# Assignment
Tally the lines below that hold the string "terminal", and report the tally by itself.

# Material for this exercise
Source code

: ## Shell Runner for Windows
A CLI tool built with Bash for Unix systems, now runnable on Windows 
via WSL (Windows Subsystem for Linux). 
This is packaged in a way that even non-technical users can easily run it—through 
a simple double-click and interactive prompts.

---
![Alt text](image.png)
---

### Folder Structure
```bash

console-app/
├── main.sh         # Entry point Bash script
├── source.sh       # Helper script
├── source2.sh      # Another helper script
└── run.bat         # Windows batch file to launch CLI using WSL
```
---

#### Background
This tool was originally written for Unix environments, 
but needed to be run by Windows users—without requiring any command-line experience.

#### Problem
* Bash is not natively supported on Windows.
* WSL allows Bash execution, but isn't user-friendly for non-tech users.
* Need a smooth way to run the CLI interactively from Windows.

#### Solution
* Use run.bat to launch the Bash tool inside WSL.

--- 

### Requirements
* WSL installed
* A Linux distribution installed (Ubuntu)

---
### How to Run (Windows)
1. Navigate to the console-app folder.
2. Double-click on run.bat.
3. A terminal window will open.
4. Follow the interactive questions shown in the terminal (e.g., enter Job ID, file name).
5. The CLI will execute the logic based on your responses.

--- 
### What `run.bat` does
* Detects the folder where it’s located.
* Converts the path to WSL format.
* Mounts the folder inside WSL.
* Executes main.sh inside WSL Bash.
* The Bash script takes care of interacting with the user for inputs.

# Solution below
2